Automatic replay validation

When --validation-mode is auto or replay and the target agent supports runtime replay, selftune automatically constructs a replay fixture from the skill’s SKILL.md. Today that includes Claude Code, Codex, and OpenCode. No --replay-fixture flag is needed. Replay validation stages the candidate skill content into a temporary local registry and observes the runtime’s actual routing decision for each eval query. Description evolution stages the proposed description; routing evolution stages the proposed ## Workflow Routing section; body evolution stages the full candidate body while preserving the original frontmatter and title.

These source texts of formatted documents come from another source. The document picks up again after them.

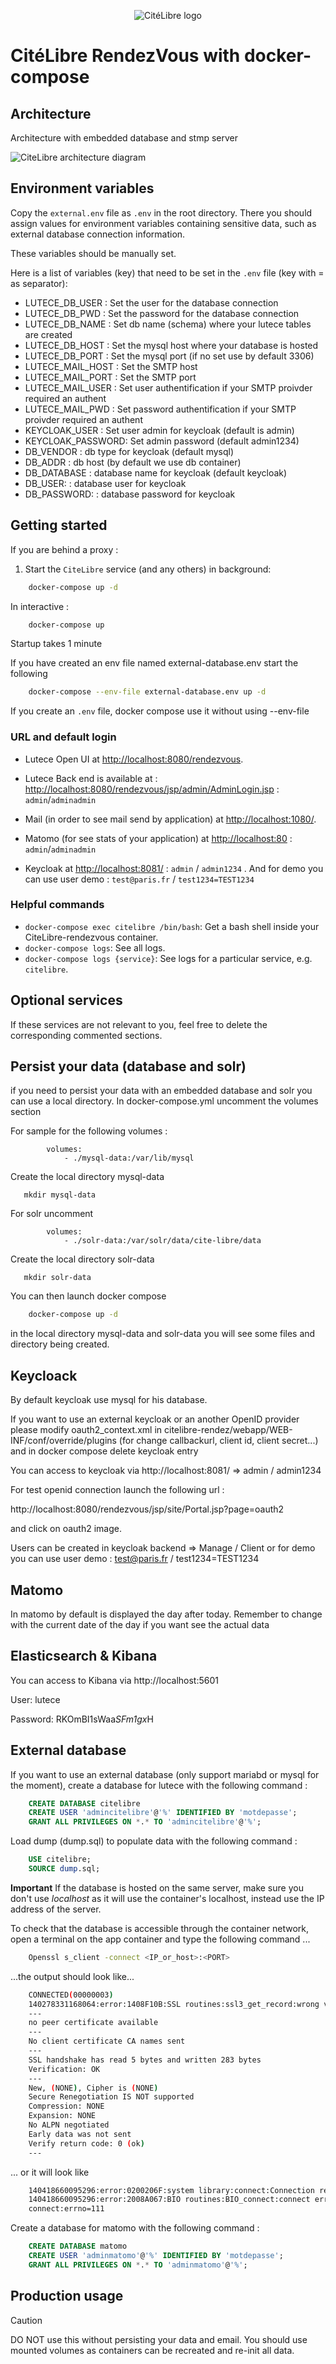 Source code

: <p align="center">
	<img src="./utils/CiteLibre.svg" alt="CitéLibre logo"/>
</p>


# CitéLibre RendezVous with docker-compose
## Architecture
Architecture with embedded database and stmp server

![CiteLibre architecture diagram](./utils/CiteLibre-rendezvous-docker.svg "CiteLibre architecture")

## Environment variables

Copy the `external.env` file as `.env` in the root directory. There you should assign values for
environment variables containing sensitive data, such as external database connection information.

These variables should be manually set. 

Here is a list of variables (key) that
need to be set in the `.env` file (key with = as separator):

 * LUTECE_DB_USER   : Set the user for the database connection
 * LUTECE_DB_PWD    : Set the password for the database connection
 * LUTECE_DB_NAME   : Set db name (schema) where your lutece tables are created
 * LUTECE_DB_HOST   : Set the mysql host where your database is hosted
 * LUTECE_DB_PORT   : Set the mysql port (if no set use by default 3306)
 * LUTECE_MAIL_HOST : Set the SMTP host
 * LUTECE_MAIL_PORT : Set the SMTP port
 * LUTECE_MAIL_USER : Set user authentification if your SMTP proivder required an authent
 * LUTECE_MAIL_PWD  : Set password authentification if your SMTP proivder required an authent
 * KEYCLOAK_USER    : Set user admin for keycloak (default is admin)
 * KEYCLOAK_PASSWORD: Set admin password (default admin1234)
 * DB_VENDOR        : db type for keycloak (default mysql)
 * DB_ADDR          : db host (by default we use db container)
 * DB_DATABASE      : database name for keycloak (default keycloak)
 * DB_USER:         : database user for keycloak 
 * DB_PASSWORD:     : database password for keycloak 

## Getting started

If you are behind a proxy :



1. Start the `CiteLibre` service (and any others) in background:

```bash
    docker-compose up -d
```

In interactive : 

```bash
    docker-compose up
```

Startup takes 1 minute

If you have created an env file named external-database.env start the following 

```bash
    docker-compose --env-file external-database.env up -d
```

If you create an `.env` file, docker compose use it without using --env-file 


### URL and default login

- Lutece Open UI at <http://localhost:8080/rendezvous>.

- Lutece Back end is available at : <http://localhost:8080/rendezvous/jsp/admin/AdminLogin.jsp> : `admin`/`adminadmin`

- Mail (in order to see mail send by application) at <http://localhost:1080/>.

- Matomo (for see stats of your application) at <http://localhost:80> : `admin`/`adminadmin`

- Keycloak at <http://localhost:8081/> : `admin` / `admin1234` . And for demo you can use user demo : `test@paris.fr` / `test1234=TEST1234`


### Helpful commands

- `docker-compose exec citelibre /bin/bash`: Get a bash shell inside your CiteLibre-rendezvous container.
- `docker-compose logs`: See all logs.
- `docker-compose logs {service}`: See logs for a particular service, e.g. `citelibre`.

## Optional services

If these services are not relevant to you, feel free to delete the corresponding commented sections.

## Persist your data (database and solr)

if you need to persist your data with an embedded database and solr you can use a local directory.
In docker-compose.yml uncomment the volumes section

For sample for the following volumes :
```
        volumes:
            - ./mysql-data:/var/lib/mysql
```

 Create the local directory mysql-data

 ```
    mkdir mysql-data
 ```

For solr uncomment 

```
        volumes:
            - ./solr-data:/var/solr/data/cite-libre/data
```
 Create the local directory solr-data

 ```
    mkdir solr-data
 ```


You can then launch docker compose 

```bash
    docker-compose up -d
```

in the local directory mysql-data and solr-data you will see some files and directory being created.


## Keycloack

By default keycloak use mysql for his database.

If you want to use an external keycloak or an another OpenID provider please modify oauth2_context.xml in
citelibre-rendez/webapp/WEB-INF/conf/override/plugins (for change callbackurl, client id, client secret...)
and in docker compose delete keycloak entry


You can access to keycloak via http://localhost:8081/ => admin / admin1234

For test openid connection launch the following url :

http://localhost:8080/rendezvous/jsp/site/Portal.jsp?page=oauth2

and click on oauth2 image.

Users can be created in keycloak backend => Manage / Client
or for demo you can use user demo : test@paris.fr / test1234=TEST1234 



## Matomo

In matomo by default is displayed the day after today. Remember to change with the current date of the day if you want see the actual data

## Elasticsearch & Kibana

You can access to Kibana via http://localhost:5601

User: lutece

Password: RKOmBI1sWaa*SFm1gx*H

## External database
If you want to use an external database (only support mariabd or mysql for the moment),
create a database for lutece with the following command : 

```sql
    CREATE DATABASE citelibre
    CREATE USER 'admincitelibre'@'%' IDENTIFIED BY 'motdepasse'; 
    GRANT ALL PRIVILEGES ON *.* TO 'admincitelibre'@'%';
```


Load dump (dump.sql) to populate data with the following command :
```sql
    USE citelibre;
	SOURCE dump.sql;
```

**Important**
If the database is hosted on the same server, make sure you don't use *localhost* as it will use the container's localhost, instead use the IP address of the server.

To check that the database is accessible through the container network, open a terminal on the app container and type the following command ...
```bash
    Openssl s_client -connect <IP_or_host>:<PORT>
```

...the output should look like...
```bash
    CONNECTED(00000003)
    140278331168064:error:1408F10B:SSL routines:ssl3_get_record:wrong version number:../ssl/record/ssl3_record.c:331:
    ---
    no peer certificate available
    ---
    No client certificate CA names sent
    ---
    SSL handshake has read 5 bytes and written 283 bytes
    Verification: OK
    ---
    New, (NONE), Cipher is (NONE)
    Secure Renegotiation IS NOT supported
    Compression: NONE
    Expansion: NONE
    No ALPN negotiated
    Early data was not sent
    Verify return code: 0 (ok)
    ---
```

... or it will look like 
```bash
    140418660095296:error:0200206F:system library:connect:Connection refused:../crypto/bio/b_sock2.c:110:
    140418660095296:error:2008A067:BIO routines:BIO_connect:connect error:../crypto/bio/b_sock2.c:111:
    connect:errno=111
```

Create a database for matomo with the following command :

```sql
    CREATE DATABASE matomo
    CREATE USER 'adminmatomo'@'%' IDENTIFIED BY 'motdepasse'; 
    GRANT ALL PRIVILEGES ON *.* TO 'adminmatomo'@'%';
```

## Production usage

> [!CAUTION]
> DO NOT use this without persisting your data and email. You should use
mounted volumes as containers can be recreated and re-init all data.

If real host/runtime replay is unavailable, auto falls back to judge validation and records a validation_fallback_reason in the audit/evidence trail. replay mode exits with REPLAY_UNAVAILABLE instead of silently downgrading to fixture simulation.
# auto mode uses replay automatically on supported hosts
selftune evolve --skill my-skill --skill-path path/to/SKILL.md

# Force judge-only (skip replay)
selftune evolve --skill my-skill --skill-path path/to/SKILL.md --validation-mode judge

How it works

  1. Proposal generation — produces a candidate update to the skill description, routing, or body
  2. Eval construction — builds an eval set from session history (or synthetic data for cold-start skills)
  3. Validation — scores the proposal against the eval set using replay or judge
  4. Pareto check — accepts the proposal only if it improves pass rate without regressing other signals
  5. Deployment — writes the accepted proposal to the skill and records it in the audit log

Examples

# Simplified lifecycle alias
selftune improve --skill my-skill --skill-path path/to/SKILL.md --scope description --dry-run --validation-mode replay

# Bounded package search through the primary lifecycle alias
selftune improve --skill my-skill --skill-path path/to/SKILL.md --scope package --eval-set path/to/evals.json

# Keep search review-only while still using package scope
selftune improve --skill my-skill --skill-path path/to/SKILL.md --scope package --dry-run --eval-set path/to/evals.json

# Standard evolution run
selftune evolve --skill my-skill --skill-path path/to/SKILL.md

# Evolve with fresh data
selftune evolve --skill my-skill --skill-path path/to/SKILL.md --sync-first

# Force judge validation
selftune evolve --skill my-skill --skill-path path/to/SKILL.md --validation-mode judge

# Route to routing-surface evolution
selftune improve --skill my-skill --skill-path path/to/SKILL.md --scope routing --dry-run --validation-mode replay

# More iterations for stubborn skills
selftune evolve --skill my-skill --skill-path path/to/SKILL.md --max-iterations 5 --verbose

Troubleshooting

Replay unavailable in replay mode:
Error: Replay validation requested but no replay fixture or runner is available.
Switch to --validation-mode auto to allow judge fallback, or verify that the skill has a valid SKILL.md at the expected path. No eval data: Run selftune sync to ingest recent session data before evolving, or use a cold-start eval set.